While many may debate which of the two cutting technologies reigns supreme, at the end of the day both hold their rightful place in a job shop’s toolbox

When looking at plasma and oxy fuel cutting technologies, both have their benefits in terms of cut quality and processing different materials, whether handheld or mechanized. They also have limitations. Plasma relies on electricity and shop air—oxygen, nitrogen, or argon—which circulates through the swirl ring above the electrode, causing the plasma to turn rapidly as it passes. The oxy fuel typically uses an acetylene gas mix and is a process that rapidly oxidizes mild steels, which can be done inhouse or out in the field. What really matters when comparing these two technologies though is the material type, the thickness, considerations about operating and consumable costs, and their additional capabilities.

 The first big question is around material type. Plasma systems can cut any material that is conductive with high precision and speed. “With a handheld plasma torch, you’re looking at ¾-inch thick material maybe. With an automated or mechanized plasma system you can get up in the 3-inch range,” says Bradley Nicoll, a weld engineer at Miller Electric Mfg.  

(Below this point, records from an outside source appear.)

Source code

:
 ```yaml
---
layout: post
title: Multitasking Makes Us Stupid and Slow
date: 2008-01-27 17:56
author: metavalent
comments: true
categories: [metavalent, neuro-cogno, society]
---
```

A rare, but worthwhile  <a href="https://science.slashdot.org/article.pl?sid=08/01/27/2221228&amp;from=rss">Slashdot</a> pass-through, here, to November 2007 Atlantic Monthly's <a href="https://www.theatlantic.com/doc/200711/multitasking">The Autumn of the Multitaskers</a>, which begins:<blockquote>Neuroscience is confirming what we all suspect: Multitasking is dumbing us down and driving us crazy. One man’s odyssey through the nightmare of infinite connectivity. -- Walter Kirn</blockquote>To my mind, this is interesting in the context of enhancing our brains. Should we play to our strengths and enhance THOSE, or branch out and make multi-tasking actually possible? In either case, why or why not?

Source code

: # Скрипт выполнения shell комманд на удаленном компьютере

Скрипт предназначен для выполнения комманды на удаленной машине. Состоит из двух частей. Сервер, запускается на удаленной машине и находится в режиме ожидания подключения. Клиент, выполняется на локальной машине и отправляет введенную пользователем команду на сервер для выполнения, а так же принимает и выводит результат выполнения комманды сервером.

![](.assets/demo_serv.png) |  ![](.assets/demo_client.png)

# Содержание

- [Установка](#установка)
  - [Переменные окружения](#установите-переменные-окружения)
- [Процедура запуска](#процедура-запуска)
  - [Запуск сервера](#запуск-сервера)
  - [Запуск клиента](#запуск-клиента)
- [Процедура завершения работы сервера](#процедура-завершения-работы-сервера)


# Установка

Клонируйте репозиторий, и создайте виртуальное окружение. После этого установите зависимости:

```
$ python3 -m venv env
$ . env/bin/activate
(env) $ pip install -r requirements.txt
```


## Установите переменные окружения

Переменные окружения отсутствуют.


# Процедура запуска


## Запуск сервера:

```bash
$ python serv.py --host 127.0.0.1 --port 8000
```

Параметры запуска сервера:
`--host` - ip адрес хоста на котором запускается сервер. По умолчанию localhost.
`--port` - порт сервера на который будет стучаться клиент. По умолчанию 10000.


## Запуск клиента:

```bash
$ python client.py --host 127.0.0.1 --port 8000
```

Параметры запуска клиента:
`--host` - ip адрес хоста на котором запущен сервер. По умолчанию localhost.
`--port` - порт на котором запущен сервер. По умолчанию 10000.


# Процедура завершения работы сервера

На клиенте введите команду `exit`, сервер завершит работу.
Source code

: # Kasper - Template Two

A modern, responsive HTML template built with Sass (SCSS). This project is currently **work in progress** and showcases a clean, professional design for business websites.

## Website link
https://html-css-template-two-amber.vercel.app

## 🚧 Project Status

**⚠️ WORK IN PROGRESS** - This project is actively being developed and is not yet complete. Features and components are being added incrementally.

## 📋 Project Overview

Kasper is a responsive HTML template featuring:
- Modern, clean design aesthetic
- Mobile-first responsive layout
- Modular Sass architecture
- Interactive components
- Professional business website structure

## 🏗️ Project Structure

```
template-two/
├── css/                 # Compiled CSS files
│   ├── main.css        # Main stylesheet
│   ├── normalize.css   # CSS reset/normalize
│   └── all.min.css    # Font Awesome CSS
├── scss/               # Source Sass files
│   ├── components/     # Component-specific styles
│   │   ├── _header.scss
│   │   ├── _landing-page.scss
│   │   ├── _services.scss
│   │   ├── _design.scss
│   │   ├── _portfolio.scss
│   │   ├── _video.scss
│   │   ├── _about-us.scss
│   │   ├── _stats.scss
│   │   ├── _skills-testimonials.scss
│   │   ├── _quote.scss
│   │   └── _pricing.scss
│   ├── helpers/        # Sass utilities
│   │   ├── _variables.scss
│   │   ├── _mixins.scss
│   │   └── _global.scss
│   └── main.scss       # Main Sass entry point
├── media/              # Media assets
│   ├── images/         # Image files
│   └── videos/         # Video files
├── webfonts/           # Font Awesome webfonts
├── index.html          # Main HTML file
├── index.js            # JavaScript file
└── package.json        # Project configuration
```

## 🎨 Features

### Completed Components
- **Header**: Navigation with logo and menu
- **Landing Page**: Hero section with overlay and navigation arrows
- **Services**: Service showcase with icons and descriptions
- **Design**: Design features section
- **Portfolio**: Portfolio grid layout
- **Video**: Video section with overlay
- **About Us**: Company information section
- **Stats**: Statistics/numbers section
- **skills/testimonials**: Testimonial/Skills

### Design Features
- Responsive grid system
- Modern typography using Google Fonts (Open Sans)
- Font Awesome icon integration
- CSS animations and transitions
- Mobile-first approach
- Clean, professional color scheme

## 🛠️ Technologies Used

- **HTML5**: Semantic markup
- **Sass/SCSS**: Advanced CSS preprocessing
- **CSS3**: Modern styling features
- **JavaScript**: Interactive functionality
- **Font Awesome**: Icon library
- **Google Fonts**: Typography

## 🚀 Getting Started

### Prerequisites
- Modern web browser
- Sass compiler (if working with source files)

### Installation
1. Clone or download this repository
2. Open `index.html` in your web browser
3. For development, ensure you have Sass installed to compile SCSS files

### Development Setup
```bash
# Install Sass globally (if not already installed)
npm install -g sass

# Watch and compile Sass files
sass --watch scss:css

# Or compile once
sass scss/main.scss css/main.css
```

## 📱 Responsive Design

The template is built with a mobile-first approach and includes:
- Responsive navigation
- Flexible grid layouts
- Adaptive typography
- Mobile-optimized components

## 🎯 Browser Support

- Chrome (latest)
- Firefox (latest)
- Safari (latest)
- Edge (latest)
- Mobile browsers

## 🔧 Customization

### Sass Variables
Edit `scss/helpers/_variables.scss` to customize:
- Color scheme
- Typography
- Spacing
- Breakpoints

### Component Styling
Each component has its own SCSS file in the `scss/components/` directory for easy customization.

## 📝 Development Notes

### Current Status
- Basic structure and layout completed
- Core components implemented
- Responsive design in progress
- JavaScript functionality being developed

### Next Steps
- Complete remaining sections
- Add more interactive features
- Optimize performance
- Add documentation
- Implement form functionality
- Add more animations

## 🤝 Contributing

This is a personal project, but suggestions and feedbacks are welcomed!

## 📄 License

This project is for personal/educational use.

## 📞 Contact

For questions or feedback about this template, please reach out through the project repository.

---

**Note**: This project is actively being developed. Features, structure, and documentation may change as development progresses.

Some argue that plasma maxes out above one to two-inch material thicknesses, but if you consider that 90 per cent of manual plasma cutting applications are with stainless and aluminum-based materials, those gauges and thicknesses, for the most part, are easily processed. 

“The number one reason that someone would choose a plasma cutter over oxy fuel for mild steel would be the cut quality. Plasma cuts have less dross, so fewer secondary operations in terms of clean-up of each part,” says Vince Tucker, distribution sales manager for Hypertherm. “If you look at cutting thinner metals, you’ll get less warping with plasma, and the deformity of the material due to heat is less. If you’re going to have a secondary operation, such as cutting a hole or tapping it, the heat affected zone is smaller with plasma.”

Comparing the two cutting processes, Nicoll adds, “oxy fuel cuts do have some slag or dross that will need to be cleaned off before welding. But plasma cutting leaves an oxide layer. And if you’re working with aluminum or stainless steel, those have a thick oxide layer that tends to make it more difficult to weld, whether it’s cut or not.”

With a plasma hand torch versus an oxy fuel hand torch, Tucker says that you can still see a speed advantage on materials 1.5-inches thick. But to process thicker mild steel, from two inches to three inches, you will need a larger, mechanized plasma system to gain these speed advantages. “Everything depends on the power supply and the plate thickness that’s being cut. For example, if you were to compare cutting time on half-inch mild steel with a 125-amp air plasma, you’re probably cutting four parts for every one cut with oxy. With a larger, mechanized plasma system at 200 or even 300 amps, that speed advantage jumps from five to seven parts for every one part cut with oxy. It’s considerably faster, which makes it less expensive because you can produce more.”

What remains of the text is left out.